--- Entries shown ---
========================
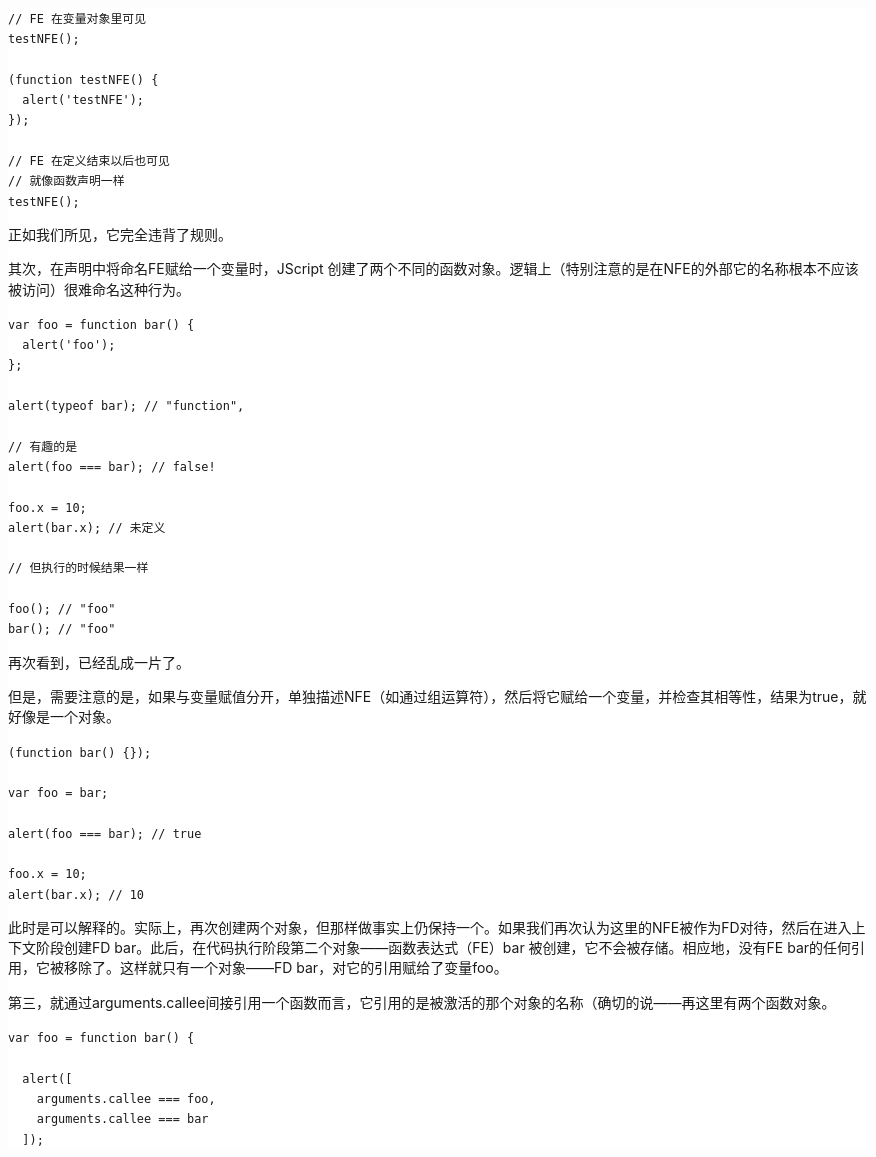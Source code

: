    
    
    // FE 在变量对象里可见  
    testNFE();  
       
    (function testNFE() {  
      alert('testNFE');  
    });  
       
    // FE 在定义结束以后也可见  
    // 就像函数声明一样  
    testNFE();

正如我们所见，它完全违背了规则。

其次，在声明中将命名FE赋给一个变量时，JScript
创建了两个不同的函数对象。逻辑上（特别注意的是在NFE的外部它的名称根本不应该被访问）很难命名这种行为。

    
    
    var foo = function bar() {  
      alert('foo');  
    };  
       
    alert(typeof bar); // "function",   
       
    // 有趣的是  
    alert(foo === bar); // false!  
       
    foo.x = 10;  
    alert(bar.x); // 未定义  
       
    // 但执行的时候结果一样  
       
    foo(); // "foo"  
    bar(); // "foo"

再次看到，已经乱成一片了。

但是，需要注意的是，如果与变量赋值分开，单独描述NFE（如通过组运算符），然后将它赋给一个变量，并检查其相等性，结果为true，就好像是一个对象。

    
    
    (function bar() {});  
       
    var foo = bar;  
       
    alert(foo === bar); // true  
       
    foo.x = 10;  
    alert(bar.x); // 10

此时是可以解释的。实际上，再次创建两个对象，但那样做事实上仍保持一个。如果我们再次认为这里的NFE被作为FD对待，然后在进入上下文阶段创建FD
bar。此后，在代码执行阶段第二个对象——函数表达式（FE）bar 被创建，它不会被存储。相应地，没有FE
bar的任何引用，它被移除了。这样就只有一个对象——FD bar，对它的引用赋给了变量foo。

第三，就通过arguments.callee间接引用一个函数而言，它引用的是被激活的那个对象的名称（确切的说——再这里有两个函数对象。

    
    
    var foo = function bar() {  
       
      alert([  
        arguments.callee === foo,  
        arguments.callee === bar  
      ]);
========================
--- Work to complete ---
The line containing "alert(bar.x); // 10" marks the start. Reproduce it and all lines after it through the end of the listing, exactly and alone.

--- Task output ---
    alert(bar.x); // 10

此时是可以解释的。实际上，再次创建两个对象，但那样做事实上仍保持一个。如果我们再次认为这里的NFE被作为FD对待，然后在进入上下文阶段创建FD
bar。此后，在代码执行阶段第二个对象——函数表达式（FE）bar 被创建，它不会被存储。相应地，没有FE
bar的任何引用，它被移除了。这样就只有一个对象——FD bar，对它的引用赋给了变量foo。

第三，就通过arguments.callee间接引用一个函数而言，它引用的是被激活的那个对象的名称（确切的说——再这里有两个函数对象。

    
    
    var foo = function bar() {  
       
      alert([  
        arguments.callee === foo,  
        arguments.callee === bar  
      ]);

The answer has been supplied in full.